A wide age-range with different levels of academic qualifications is considered since every hierarchy represents positions held by different respondents whose decisions create a scope of flexibility in the system, which is shown in Table 1 below. From a total of respondents, 88%, i.e. 133 respondents belong to the age range of 41 to 60.
Table 2 below provides details of the respondents’ work and their relevant years of experience. For this study, respondents from seven different sectors have been considered, a majority of which, i.e. 83% of respondents, were from ‘Manufacturing / Manufacturing related services’. The respondents were from different geographical ethnicities, and the firm size varies according to their scale of operations.

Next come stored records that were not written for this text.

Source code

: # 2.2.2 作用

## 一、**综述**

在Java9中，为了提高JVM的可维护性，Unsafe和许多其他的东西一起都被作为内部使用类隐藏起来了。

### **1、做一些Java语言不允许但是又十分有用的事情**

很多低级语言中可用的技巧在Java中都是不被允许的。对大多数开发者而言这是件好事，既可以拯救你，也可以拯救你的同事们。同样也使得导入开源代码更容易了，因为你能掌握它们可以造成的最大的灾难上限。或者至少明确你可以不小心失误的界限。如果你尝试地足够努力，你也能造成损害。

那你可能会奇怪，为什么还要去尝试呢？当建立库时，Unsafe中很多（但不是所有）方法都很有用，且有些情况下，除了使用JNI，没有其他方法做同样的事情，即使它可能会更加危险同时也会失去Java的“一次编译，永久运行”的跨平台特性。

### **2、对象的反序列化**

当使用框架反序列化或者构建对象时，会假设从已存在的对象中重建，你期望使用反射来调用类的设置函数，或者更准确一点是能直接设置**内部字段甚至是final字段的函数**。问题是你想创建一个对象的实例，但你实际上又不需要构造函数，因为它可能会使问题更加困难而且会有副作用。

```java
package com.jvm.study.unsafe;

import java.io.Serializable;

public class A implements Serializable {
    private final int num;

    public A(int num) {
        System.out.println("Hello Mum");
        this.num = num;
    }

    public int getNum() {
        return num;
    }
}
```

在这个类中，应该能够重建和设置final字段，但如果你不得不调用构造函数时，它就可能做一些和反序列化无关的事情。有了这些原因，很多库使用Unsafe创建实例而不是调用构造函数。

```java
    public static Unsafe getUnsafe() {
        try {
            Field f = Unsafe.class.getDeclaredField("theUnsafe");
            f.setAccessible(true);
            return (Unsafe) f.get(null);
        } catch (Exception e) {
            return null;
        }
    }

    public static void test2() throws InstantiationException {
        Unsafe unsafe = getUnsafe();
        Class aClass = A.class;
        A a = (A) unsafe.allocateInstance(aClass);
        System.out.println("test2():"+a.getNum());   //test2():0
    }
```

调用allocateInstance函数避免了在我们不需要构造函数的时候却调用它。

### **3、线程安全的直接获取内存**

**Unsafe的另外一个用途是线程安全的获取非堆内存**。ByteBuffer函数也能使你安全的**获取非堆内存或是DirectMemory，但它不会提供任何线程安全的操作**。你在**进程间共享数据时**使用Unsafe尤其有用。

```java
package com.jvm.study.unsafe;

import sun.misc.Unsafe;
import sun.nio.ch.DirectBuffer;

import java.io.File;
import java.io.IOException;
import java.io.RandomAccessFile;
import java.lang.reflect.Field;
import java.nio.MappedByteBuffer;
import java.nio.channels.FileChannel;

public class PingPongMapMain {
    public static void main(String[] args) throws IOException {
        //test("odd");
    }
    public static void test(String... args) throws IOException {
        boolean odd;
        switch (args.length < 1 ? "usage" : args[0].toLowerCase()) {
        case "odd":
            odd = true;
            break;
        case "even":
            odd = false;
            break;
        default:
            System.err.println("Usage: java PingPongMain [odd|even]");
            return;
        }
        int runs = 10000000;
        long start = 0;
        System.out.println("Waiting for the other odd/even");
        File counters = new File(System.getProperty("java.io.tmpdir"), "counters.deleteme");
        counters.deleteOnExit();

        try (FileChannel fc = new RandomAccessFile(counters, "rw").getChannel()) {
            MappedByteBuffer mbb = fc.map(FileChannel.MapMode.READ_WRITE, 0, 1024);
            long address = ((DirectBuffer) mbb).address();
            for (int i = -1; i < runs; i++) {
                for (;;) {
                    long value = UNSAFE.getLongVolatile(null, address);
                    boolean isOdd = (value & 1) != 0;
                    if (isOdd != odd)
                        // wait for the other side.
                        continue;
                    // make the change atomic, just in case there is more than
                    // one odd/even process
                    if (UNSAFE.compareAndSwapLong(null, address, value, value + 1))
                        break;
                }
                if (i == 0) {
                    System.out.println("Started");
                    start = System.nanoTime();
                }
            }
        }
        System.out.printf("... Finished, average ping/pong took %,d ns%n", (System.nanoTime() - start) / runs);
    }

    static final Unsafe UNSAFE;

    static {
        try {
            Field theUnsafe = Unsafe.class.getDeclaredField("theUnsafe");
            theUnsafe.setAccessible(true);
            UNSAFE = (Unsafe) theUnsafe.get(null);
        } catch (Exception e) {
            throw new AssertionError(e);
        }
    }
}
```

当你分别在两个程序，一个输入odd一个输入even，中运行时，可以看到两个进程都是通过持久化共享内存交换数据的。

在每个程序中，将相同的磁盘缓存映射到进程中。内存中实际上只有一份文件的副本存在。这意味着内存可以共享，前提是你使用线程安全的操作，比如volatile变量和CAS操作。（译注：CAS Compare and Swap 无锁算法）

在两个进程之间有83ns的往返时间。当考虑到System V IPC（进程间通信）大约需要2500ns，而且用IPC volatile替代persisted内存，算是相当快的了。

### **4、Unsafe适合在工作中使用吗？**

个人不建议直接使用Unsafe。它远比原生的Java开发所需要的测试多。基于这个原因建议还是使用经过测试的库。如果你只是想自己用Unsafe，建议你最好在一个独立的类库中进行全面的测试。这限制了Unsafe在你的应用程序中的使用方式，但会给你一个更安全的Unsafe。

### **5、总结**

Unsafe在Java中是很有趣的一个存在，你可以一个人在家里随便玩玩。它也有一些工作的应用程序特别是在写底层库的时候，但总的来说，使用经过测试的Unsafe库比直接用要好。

Table 3 gives the different roles and the total number of employees in that role. Out of the 150 respondents, a majority of the responses were from Directors and Senior Level Managers, i.e. 81%. The reason behind taking a large number of respondents from this particular ‘Role’ is that since they work at middle or senior management level they have authoritative power in the system, which is required to implement supply chain strategies.
5.2 Data Analysis
Structural Equation Modeling (SEM) is deployed amongst a variety of research disciples starting from strategic management, marketing and psychology over a large period of time (Astrachan et al. 2014). Two types of SEM techniques are used – Covariance-based (CB) SEM and Partial Least Squares (PLS) based Structural Equation Modeling (Hair et al. 2014). Partial Least Squares-Structural Equation Modeling is used efficiently when the sample size is comparatively small, and the research is more exploratory in nature. Also, there is no requirement of normally distributed data for Partial Least Square-Structural Equation Modeling (Hair et al. 2011; Kock 2016). Partial Least Square based Structural Equation Modeling is a more effective technique when there is no established relationship between the dependent and independent variables (Hair et al. 2014).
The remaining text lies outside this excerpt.